Para acceder al Congreso, dirigido por José Luis Sánchez García y Cristina del Prado Higuera y coordinado por Alejandro Espejo Fernández, hay que inscribirse previamente a través de la página de la Fundación Universitaria Española ya que el aforo de las videollamadas es limitado.

Con las diferentes ponencias, los asistentes podrán conocer la vida de Eugenia de Montijo, desde su infancia y su familia hasta su papel en la realeza europea con charlas de diferentes historiadores, catedráticos y escritores e incluso de Javier Fitz-James Stuart, descendiente de la emperatriz. Pero además, tal y como declara el organizado Alejandro Espejo a 20minutos.es, el Congreso intenta “mostrar la faceta más desconocida de la emperatriz“.

“Cuando se habla de Eugenia de Montijo siempre se piensa en las novelas que se han escrito, las coplas de Concha Piquer o Marujita Díaz o la película Violetas imperiales de Carmen Sevilla“, apunta el doctorando en Historia Contemporánea. “Al margen de esa imagen edulcorada o dramática, tiene un perfil muy interesante. Un personaje con más aristas de las que se dicen. No era la tontita que se ha pintado“. Por ello, el Congreso destaca sus múltiples facetas, su influencia en el arte, o su relevancia política, campo más destinado a los hombres.

Cartel del Congreso ‘La emperatriz Eugenia, 100 años de la muerte de una española universal’.
FUNDACIÓN UNIVERSITARIA ESPAÑOLA

‘La española’, supuesta culpable del fin de la monarquía en Francia

“Parte de culpa de cómo acabó la monarquía de Francia recae sobre ella, quizá por ser mujer y extranjera“, explica Alejandro Espejo. De hecho, muchos franceses la llamaban ‘la española’. Y es que la emperatriz nunca se olvidó de su raíces y “quiso intervenir en favor de España” en términos políticos y sociales para conseguir que en el siglo XIX “se mantuviera entre las primeras potencias“.

“Sabía moverse y era una mujer que hacía política. Ejerció y tomó decisiones de gobierno durante momentos de guerra. No estaba relegada a su casa y sus hijos, estaba acostumbrada a temas comúnmente destinados a los hombres”, añade el coordinador del Congreso.
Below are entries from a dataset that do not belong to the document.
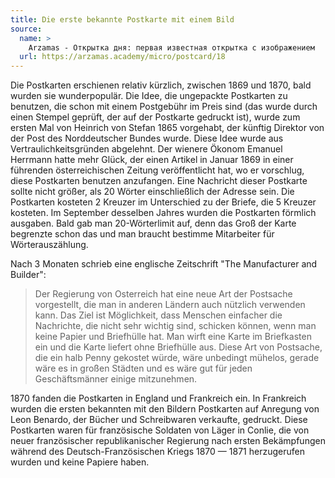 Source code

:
```yaml
---
title: Die erste bekannte Postkarte mit einem Bild
source:
  name: >
    Arzamas - Открытка дня: первая известная открытка с изображением
  url: https://arzamas.academy/micro/postcard/18
---
```


Die Postkarten erschienen relativ kürzlich, zwischen 1869 und 1870, bald wurden sie wunderpopulär.
Die Idee, die ungepackte Postkarten zu benutzen, die schon mit einem Postgebühr im Preis sind
(das wurde durch einen Stempel geprüft, der auf der Postkarte gedruckt ist),
wurde zum ersten Mal von Heinrich von Stefan 1865 vorgehabt,
der künftig Direktor von der Post des Norddeutscher Bundes wurde.
Diese Idee wurde aus Vertraulichkeitsgründen abgelehnt.
Der wienere Ökonom Emanuel Herrmann hatte mehr Glück,
der einen Artikel in Januar 1869 in einer führenden österreichischen Zeitung veröffentlicht hat,
wo er vorschlug, diese Postkarten benutzen anzufangen.
Eine Nachricht dieser Postkarte sollte nicht größer, als 20 Wörter einschließlich der Adresse sein.
Die Postkarten kosteten 2 Kreuzer im Unterschied zu der Briefe, die 5 Kreuzer kosteten.
Im September desselben Jahres wurden die Postkarten förmlich ausgaben.
Bald gab man 20-Wörterlimit auf, denn das Groß der Karte begrenzte schon das und man braucht bestimme Mitarbeiter für Wörterauszählung.

Nach 3 Monaten schrieb eine englische Zeitschrift "The Manufacturer and Builder":
> Der Regierung von Osterreich hat eine neue Art der Postsache vorgestellt,
> die man in anderen Ländern auch nützlich verwenden kann.
> Das Ziel ist Möglichkeit, dass Menschen einfacher die Nachrichte,
> die nicht sehr wichtig sind, schicken können, wenn man keine Papier und Briefhülle hat.
> Man wirft eine Karte im Briefkasten ein und die Karte liefert ohne Briefhülle aus.
> Diese Art von Postsache, die ein halb Penny gekostet würde, wäre unbedingt mühelos,
> gerade wäre es in großen Städten und es wäre gut für jeden Geschäftsmänner einige mitzunehmen.

1870 fanden die Postkarten in England und Frankreich ein.
In Frankreich wurden die ersten bekannten mit den Bildern Postkarten auf Anregung von Leon Benardo,
der Bücher und Schreibwaren verkaufte, gedruckt. Diese Postkarten waren für französische Soldaten von Läger in Conlie,
die von neuer französischer republikanischer Regierung nach ersten Bekämpfungen während des Deutsch-Französischen Kriegs 1870 — 1871 
herzugerufen wurden und keine Papiere haben.
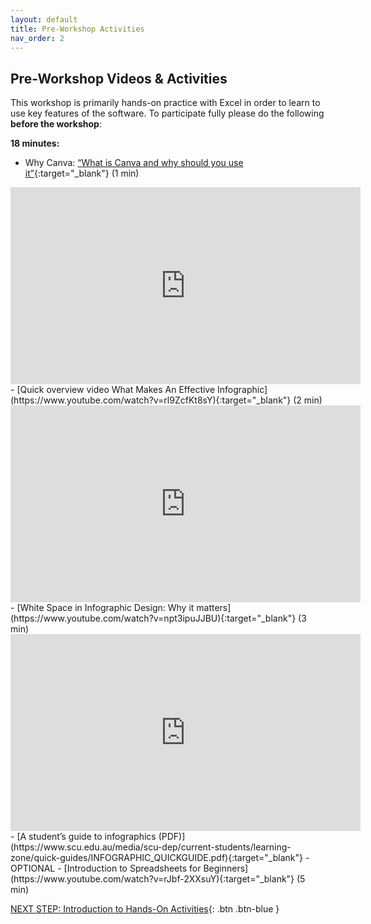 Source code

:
 ```yaml
---
layout: default
title: Pre-Workshop Activities
nav_order: 2
---
```

##  Pre-Workshop Videos & Activities
This workshop is primarily hands-on practice with Excel in order to learn to use key features of the software. To participate fully please do the following **before the workshop**:

**18 minutes:**<br>

- Why Canva: [“What is Canva and why should you use it”](https://www.youtube.com/watch?v=n1nt7uOh008){:target="_blank"} (1 min)
<iframe width="560" height="315" src="https://www.youtube.com/embed/n1nt7uOh008" title="YouTube video player" frameborder="0" allow="accelerometer; autoplay; clipboard-write; encrypted-media; gyroscope; picture-in-picture" allowfullscreen></iframe>
- [Quick overview video What Makes An Effective Infographic](https://www.youtube.com/watch?v=rl9ZcfKt8sY){:target="_blank"} (2 min)
<iframe width="560" height="315" src="https://www.youtube.com/embed/rl9ZcfKt8sY" title="YouTube video player" frameborder="0" allow="accelerometer; autoplay; clipboard-write; encrypted-media; gyroscope; picture-in-picture" allowfullscreen></iframe>
- [White Space in Infographic Design: Why it matters](https://www.youtube.com/watch?v=npt3ipuJJBU){:target="_blank"} (3 min)
<iframe width="560" height="315" src="https://www.youtube.com/embed/npt3ipuJJBU" title="YouTube video player" frameborder="0" allow="accelerometer; autoplay; clipboard-write; encrypted-media; gyroscope; picture-in-picture" allowfullscreen></iframe>
- [A student’s guide to infographics (PDF)](https://www.scu.edu.au/media/scu-dep/current-students/learning-zone/quick-guides/INFOGRAPHIC_QUICKGUIDE.pdf){:target="_blank"}
- OPTIONAL - [Introduction to Spreadsheets for Beginners](https://www.youtube.com/watch?v=rJbf-2XXsuY){:target="_blank"} (5 min)

[NEXT STEP: Introduction to Hands-On Activities](activities-intro.html){: .btn .btn-blue }
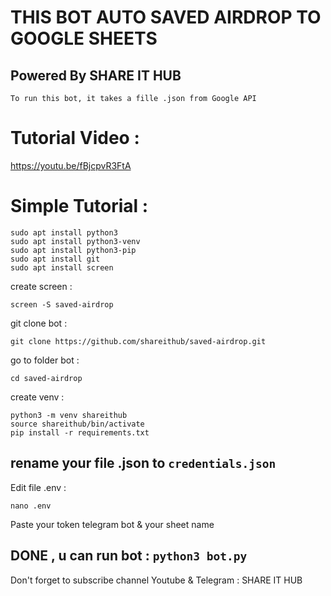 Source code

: # THIS BOT AUTO SAVED AIRDROP TO  GOOGLE SHEETS

## Powered By SHARE IT HUB

`To run this bot, it takes a fille .json from Google API`

# Tutorial Video :

https://youtu.be/fBjcpvR3FtA

# Simple Tutorial :
```
sudo apt install python3
sudo apt install python3-venv
sudo apt install python3-pip
sudo apt install git
sudo apt install screen
```
create screen :
```
screen -S saved-airdrop
```
git clone bot :
```
git clone https://github.com/shareithub/saved-airdrop.git
```
go to folder bot :
```
cd saved-airdrop
```
create venv :
```
python3 -m venv shareithub
source shareithub/bin/activate
pip install -r requirements.txt
```
## rename your file .json  to `credentials.json`

Edit file .env :
```
nano .env
```

Paste your token telegram bot & your sheet name

## DONE , u can run bot  : ` python3 bot.py `

Don't forget to subscribe channel Youtube & Telegram : SHARE IT HUB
Esto deja claro que Eugenia de Montijo era una emperatriz muy feminista, e incluso entregó “la Legión de Honor”, la distinción francesa más importante, “a la pintora Rosa Bonheur en 1965”, primera mujer artista condecorada.

Sin embargo, en España “prácticamente nos hemos olvidado de ella”, opina. “No hay ninguna estatua en su ciudad natal ni donde murió, aunque sí hay una placa en Granada”. “Más allá de eso, no se la conoce tanto, se desconoce si es por el tema de que sea mujer”, comenta Alejandro Espejo a 20minutos.es.

Aun así, Eugenia de Montijo, nacida en una familia noble aunque no de la realeza, no es tan lejana como parece. “Su hermana se casó con un duque de Alba y parte de las propiedades de la emperatriz las heredaron sus sobrinos, entre ellos el padre de Cayetana de Alba”, apunta el doctorando.

Por ello, el Congreso sobre la española Eugenia de Montijo pretende destacar la figura de la última soberana de Francia y poner en valor su relevancia histórica. Una mujer que en su época era conocida y que hoy en día ha de serlo más, pues, tal y como añade Alejandro Espejo, “es casi un mito” y “un orgullo que tenemos que tener los españoles”.